AMENDED AND RESTATED

OPERATING AGREEMENT

OF

ACQUISITION NO. 5 LLC

This Amended and Restated Operating Agreement (this “ Agreement ”) of Acquisition No. 5 LLC, a Delaware limited liability company (the “ Company ”), is made, entered into and effective as of February 25, 2008, between Acquisition Co. No. 1, a Delaware corporation (the “ Sole Member ”), and the Company pursuant to the Delaware Limited Liability Company Act (the “ Act ”).

WITNESSETH :

WHEREAS, the Company was formed as a limited liability company pursuant to the filing of the Certificate of Formation of Acquisition No. 5 LLC with the Secretary of State of the State of Delaware on October 29, 1999 (the “ Certificate ”), in accordance with the provisions of the Act,

WHEREAS, 3038242 Nova Scotia Company, a Nova Scotia unlimited liability company (“ NSULC ”), and the Company entered into an Operating Agreement dated as of December 22, 1999 (as in effect on the date hereof, the “ Prior LLC Agreement ”); and

WHEREAS, in accordance with the Act, the Sole Member desires to amend and restate the Prior LLC Agreement in its entirety and to provide for, among other things, the management of the operations and affairs of the Company and certain other matters.
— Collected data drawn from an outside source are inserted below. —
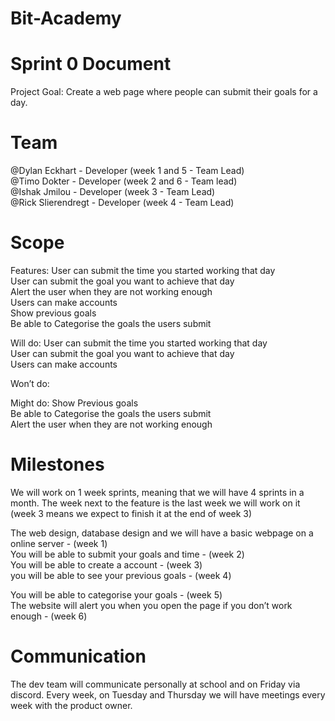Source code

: # Bit-Academy

# Sprint 0 Document

Project Goal: Create a web page where people can submit their goals for a day.

# Team

@Dylan Eckhart - Developer (week 1 and 5 - Team Lead)<br />
@Timo Dokter - Developer (week 2 and 6 - Team lead)<br />
@Ishak Jmilou - Developer (week 3 - Team Lead)<br />
@Rick Slierendregt - Developer (week 4 - Team Lead)<br />

# Scope

Features:
User can submit the time you started working that day<br />
User can submit the goal you want to achieve that day<br />
Alert the user when they are not working enough<br />
Users can make accounts<br />
Show previous goals<br />
Be able to Categorise the goals the users submit<br />

Will do:
User can submit the time you started working that day<br />
User can submit the goal you want to achieve that day<br />
Users can make accounts<br />


Won’t do:

Might do:
Show Previous goals<br />
Be able to Categorise the goals the users submit<br />
Alert the user when they are not working enough<br />



# Milestones

We will work on 1 week sprints, meaning that we will have 4 sprints in a month. The week next to the feature is the last week we will work on it (week 3 means we expect to finish it at the end of week 3)

The web design, database design and we will have a basic webpage on a online server - (week 1)<br />
You will be able to submit your goals and time - (week 2)<br />
You will be able to create a account - (week 3)<br />
you will be able to see your previous goals - (week 4)<br />

You will be able to categorise your goals - (week 5)<br />
The website will alert you when you open the page if you don’t work enough - (week 6)<br />


# Communication

The dev team will communicate personally at school and on Friday via discord. Every week, on Tuesday and Thursday we will have meetings every week with the product owner.
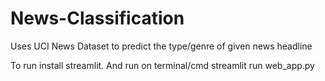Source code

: # News-Classification
Uses UCI News Dataset to predict the type/genre of given news headline

To run install streamlit.
And run on terminal/cmd
streamlit run web_app.py

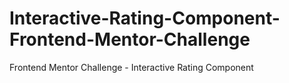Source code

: # Interactive-Rating-Component-Frontend-Mentor-Challenge
Frontend Mentor Challenge - Interactive Rating Component
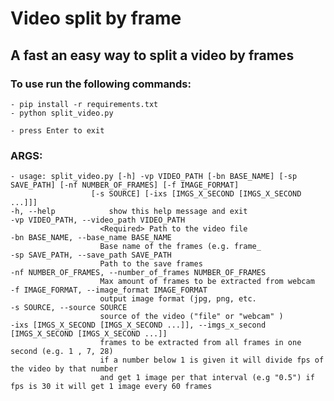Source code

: # Video split by frame
## A fast an easy way to split a video by frames

### To use run the following commands:
    - pip install -r requirements.txt
    - python split_video.py
    
    - press Enter to exit

### ARGS:
    - usage: split_video.py [-h] -vp VIDEO_PATH [-bn BASE_NAME] [-sp SAVE_PATH] [-nf NUMBER_OF_FRAMES] [-f IMAGE_FORMAT]
                      [-s SOURCE] [-ixs [IMGS_X_SECOND [IMGS_X_SECOND ...]]]
    -h, --help            show this help message and exit
    -vp VIDEO_PATH, --video_path VIDEO_PATH
                        <Required> Path to the video file
    -bn BASE_NAME, --base_name BASE_NAME
                        Base name of the frames (e.g. frame_
    -sp SAVE_PATH, --save_path SAVE_PATH
                        Path to the save frames
    -nf NUMBER_OF_FRAMES, --number_of_frames NUMBER_OF_FRAMES
                        Max amount of frames to be extracted from webcam
    -f IMAGE_FORMAT, --image_format IMAGE_FORMAT
                        output image format (jpg, png, etc.
    -s SOURCE, --source SOURCE
                        source of the video ("file" or "webcam" )
    -ixs [IMGS_X_SECOND [IMGS_X_SECOND ...]], --imgs_x_second [IMGS_X_SECOND [IMGS_X_SECOND ...]]
                        frames to be extracted from all frames in one second (e.g. 1 , 7, 28)
                        if a number below 1 is given it will divide fps of the video by that number 
                        and get 1 image per that interval (e.g "0.5") if fps is 30 it will get 1 image every 60 frames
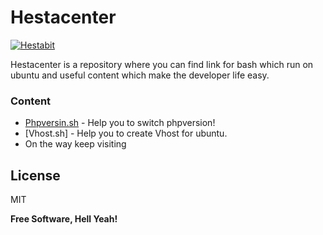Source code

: # Hestacenter

[![Hestabit](https://hestabit-development.s3-us-west-2.amazonaws.com/images/hb.png)](https://www.hestabit.com)



Hestacenter is a repository where you can find link for bash which run on ubuntu and useful content which make the developer life easy.

 




### Content



* [Phpversin.sh](https://github.com/Hestabit/switchphpversion/) - Help you to switch phpversion!
* [Vhost.sh] - Help you to create Vhost for ubuntu.
* On the way keep visiting



License
----

MIT


**Free Software, Hell Yeah!**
NOW, THEREFORE, in consideration of the mutual covenants contained herein and other valuable consideration, the receipt, adequacy and sufficiency of which are hereby acknowledged, the undersigned, intending to be legally bound hereby, state the following:

ARTICLE I.

DEFINITIONS

The following terms have the definitions hereinafter indicated whenever used in this Agreement with initial capital letters.

Act ” shall mean the Delaware Limited Liability Company Act, Title 6 of the Delaware Code, Section 18-101, et seq ., as the same may be amended from time to time.
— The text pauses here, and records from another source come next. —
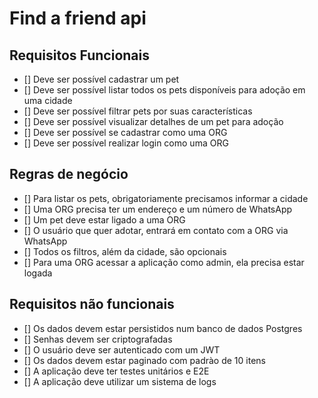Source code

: # Find a friend api

## Requisitos Funcionais
- [] Deve ser possível cadastrar um pet
- [] Deve ser possível listar todos os pets disponíveis para adoção em uma cidade
- [] Deve ser possível filtrar pets por suas características
- [] Deve ser possível visualizar detalhes de um pet para adoção
- [] Deve ser possível se cadastrar como uma ORG
- [] Deve ser possível realizar login como uma ORG

## Regras de negócio
- [] Para listar os pets, obrigatoriamente precisamos informar a cidade
- [] Uma ORG precisa ter um endereço e um número de WhatsApp
- [] Um pet deve estar ligado a uma ORG
- [] O usuário que quer adotar, entrará em contato com a ORG via WhatsApp
- [] Todos os filtros, além da cidade, são opcionais
- [] Para uma ORG acessar a aplicação como admin, ela precisa estar logada

## Requisitos não funcionais
- [] Os dados devem estar persistidos num banco de dados Postgres
- [] Senhas devem ser criptografadas
- [] O usuário deve ser autenticado com um JWT
- [] Os dados devem estar paginado com padrào de 10 itens
- [] A aplicação deve ter testes unitários e E2E
- [] A aplicação deve utilizar um sistema de logs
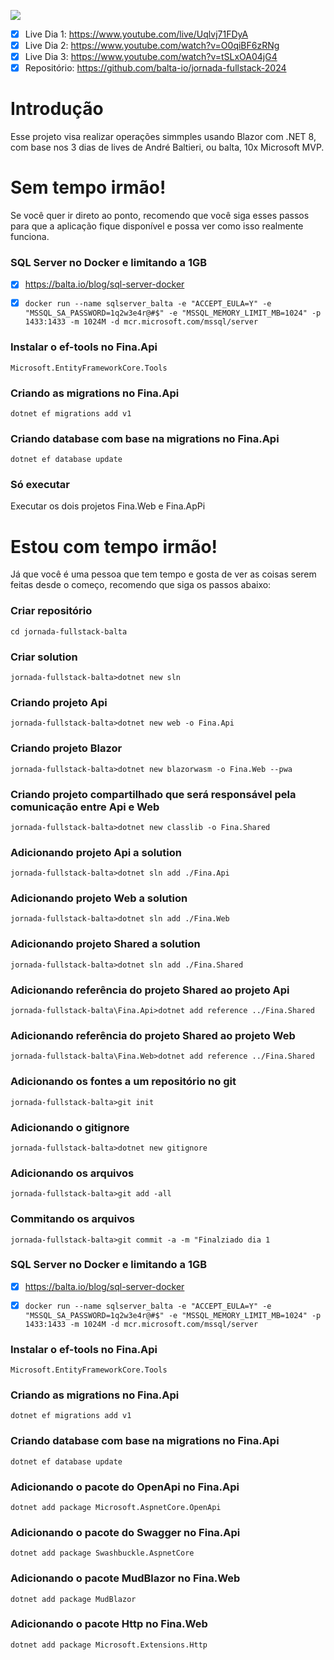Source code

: ![](https://d335luupugsy2.cloudfront.net/cms/files/55993/1714398976/$e5d5hnqw2sh)

- [x] Live Dia 1: https://www.youtube.com/live/Uqlvj71FDyA
- [x] Live Dia 2: https://www.youtube.com/watch?v=O0qiBF6zRNg
- [x] Live Dia 3: https://www.youtube.com/watch?v=tSLxOA04jG4
- [x] Repositório: https://github.com/balta-io/jornada-fullstack-2024

# Introdução

Esse projeto visa realizar operações simmples usando Blazor com .NET 8, com base nos 3 dias de lives de André Baltieri, ou balta, 10x Microsoft MVP.

# Sem tempo irmão!

Se você quer ir direto ao ponto, recomendo que você siga esses passos para que a aplicação fique disponível e possa ver como isso realmente funciona.

### SQL Server no Docker e limitando a 1GB
- [x] https://balta.io/blog/sql-server-docker

- [x] ``docker run --name sqlserver_balta -e "ACCEPT_EULA=Y" -e "MSSQL_SA_PASSWORD=1q2w3e4r@#$" -e "MSSQL_MEMORY_LIMIT_MB=1024" -p 1433:1433 -m 1024M -d mcr.microsoft.com/mssql/server``

### Instalar o ef-tools no Fina.Api
``Microsoft.EntityFrameworkCore.Tools``

### Criando as migrations no Fina.Api
``dotnet ef migrations add v1``

### Criando database com base na migrations no Fina.Api
``dotnet ef database update``

### Só executar
Executar os dois projetos Fina.Web e Fina.ApPi

# Estou com tempo irmão!

Já que você é uma pessoa que tem tempo e gosta de ver as coisas serem feitas desde o começo, recomendo que siga os passos abaixo:

### Criar repositório
``cd jornada-fullstack-balta``

### Criar solution
``jornada-fullstack-balta>dotnet new sln``

### Criando projeto Api
``jornada-fullstack-balta>dotnet new web -o Fina.Api``

### Criando projeto Blazor
``jornada-fullstack-balta>dotnet new blazorwasm -o Fina.Web --pwa``

### Criando projeto compartilhado que será responsável pela comunicação entre Api e Web
``jornada-fullstack-balta>dotnet new classlib -o Fina.Shared``

### Adicionando projeto Api a solution
``jornada-fullstack-balta>dotnet sln add ./Fina.Api``

### Adicionando projeto Web a solution
``jornada-fullstack-balta>dotnet sln add ./Fina.Web``

### Adicionando projeto Shared a solution
``jornada-fullstack-balta>dotnet sln add ./Fina.Shared``

### Adicionando referência do projeto Shared ao projeto Api
``jornada-fullstack-balta\Fina.Api>dotnet add reference ../Fina.Shared``

### Adicionando referência do projeto Shared ao projeto Web
``jornada-fullstack-balta\Fina.Web>dotnet add reference ../Fina.Shared``

### Adicionando os fontes a um repositório no git
``jornada-fullstack-balta>git init``

### Adicionando o gitignore
``jornada-fullstack-balta>dotnet new gitignore``

### Adicionando os arquivos
``jornada-fullstack-balta>git add -all``

### Commitando os arquivos
``jornada-fullstack-balta>git commit -a -m "Finalziado dia 1``

### SQL Server no Docker e limitando a 1GB
- [x] https://balta.io/blog/sql-server-docker

- [x] ``docker run --name sqlserver_balta -e "ACCEPT_EULA=Y" -e "MSSQL_SA_PASSWORD=1q2w3e4r@#$" -e "MSSQL_MEMORY_LIMIT_MB=1024" -p 1433:1433 -m 1024M -d mcr.microsoft.com/mssql/server``

### Instalar o ef-tools no Fina.Api
``Microsoft.EntityFrameworkCore.Tools``

### Criando as migrations no Fina.Api
``dotnet ef migrations add v1``

### Criando database com base na migrations no Fina.Api
``dotnet ef database update``

### Adicionando o pacote do OpenApi no Fina.Api
``dotnet add package Microsoft.AspnetCore.OpenApi``

### Adicionando o pacote do Swagger no Fina.Api 
``dotnet add package Swashbuckle.AspnetCore``

### Adicionando o pacote MudBlazor no Fina.Web
``dotnet add package MudBlazor``

### Adicionando o pacote Http no Fina.Web
``dotnet add package Microsoft.Extensions.Http``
Affiliate ” shall mean, with respect to any specified Person, any Person that directly or through one or more intermediaries controls or is controlled by or is under common control with the specified Person. As used in this definition, the term “control” means the possession, directly or indirectly, of the power to direct or cause the direction of the management and policies of a Person, whether through ownership of voting securities, by contract or otherwise.
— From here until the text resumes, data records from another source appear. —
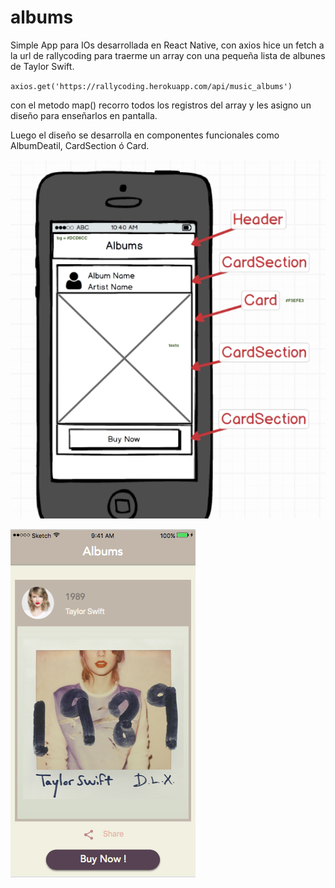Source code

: # albums
Simple App para IOs desarrollada en React Native, con axios hice un fetch a la url de rallycoding
para traerme un array con una pequeña lista de albunes de Taylor Swift. 

`axios.get('https://rallycoding.herokuapp.com/api/music_albums')`

con el metodo map() recorro todos los registros del array y les asigno un diseño para enseñarlos en pantalla.

Luego el diseño se desarrolla en componentes funcionales como AlbumDeatil, CardSection ó Card.




![alt text](https://github.com/miuel/albums/blob/master/patronesUI/wireframeAlbumPorject.png)

![alt text](https://github.com/miuel/albums/blob/master/patronesUI/printScreenApp.png)
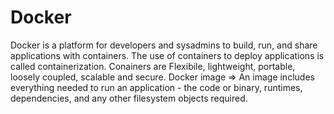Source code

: # Docker
Docker is a platform for developers and sysadmins to build, run, and share applications with containers. The use of containers to deploy applications is called containerization. 
Conainers are Flexibile, lightweight, portable, loosely coupled, scalable and secure.
Docker image => An image includes everything needed to run an application - the code or binary, runtimes, dependencies, and any other filesystem objects required.
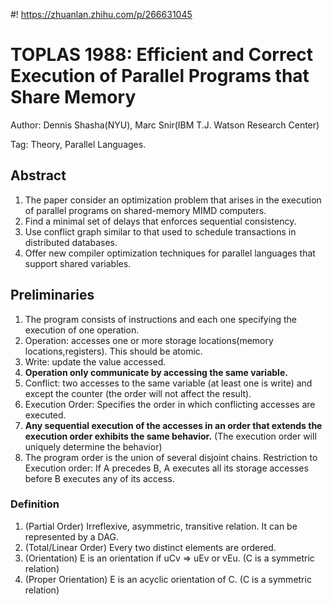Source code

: #! https://zhuanlan.zhihu.com/p/266631045
# TOPLAS 1988: Efficient and Correct Execution of Parallel Programs that Share Memory
Author: Dennis Shasha(NYU), Marc Snir(IBM T.J. Watson Research Center)

Tag: Theory, Parallel Languages.

## Abstract
1. The paper consider an optimization problem that arises in the execution of parallel programs on shared-memory MIMD computers.
2. Find a minimal set of delays that enforces sequential consistency.
3. Use conflict graph similar to that used to schedule transactions in distributed databases.
4. Offer new compiler optimization techniques for parallel languages that support shared variables.

## Preliminaries
1. The program consists of instructions and each one specifying the execution of one operation.
2. Operation: accesses one or more storage locations(memory locations,registers). This should be atomic.
3. Write: update the value accessed.
4. **Operation only communicate by accessing the same variable.**
5. Conflict: two accesses to the same variable (at least one is write) and except the counter (the order will not affect the result).
6. Execution Order: Specifies the order in which conflicting accesses are executed.
7. **Any sequential execution of the accesses in an order that extends the execution order exhibits the same behavior.** (The execution order will uniquely determine the behavior)
8. The program order is the union of several disjoint chains. Restriction to Execution order: If A precedes B, A executes all its storage accesses before B executes any of its access.

### Definition
1. (Partial Order) Irreflexive, asymmetric, transitive relation. It can be represented by a DAG.
2. (Total/Linear Order) Every two distinct elements are ordered.
3. (Orientation) E is an orientation if uCv => uEv or vEu. (C is a symmetric relation)
4. (Proper Orientation) E is an acyclic orientation of C. (C is a symmetric relation)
Agreement ” shall mean this Amended and Restated Operating Agreement, dated as of February 25, 2008, as originally executed and as amended, supplemented or otherwise modified from time to time.

Board ” shall have the meaning provided in Section 6.1 of this Agreement.

Capital Contribution ” shall mean the total amount of money and the net fair market value of property (as determined by the Sole Member) contributed by the Sole Member to the Company pursuant to this Agreement.

Certificate ” shall mean the Certificate of Formation of the Company filed on October 29, 1999 and any and all amendments thereto and restatements thereof filed on behalf of the Company as permitted hereunder with the Secretary of State of the State of Delaware.

Code ” shall mean the Internal Revenue Code of 1986, as amended from time to time, and the corresponding provisions of any future United States federal tax law.

Company ” shall mean Acquisition No. 5 LLC, a Delaware limited liability company.

Managers ” shall mean the members of the Board.

Distribution ” shall mean the amount of cash and the fair market value of any other property distributed in respect of the Sole Member’s Membership Interest in the Company.

Liquidating Trustee ” shall mean an officer the Company or such other Person appointed by the Sole Member.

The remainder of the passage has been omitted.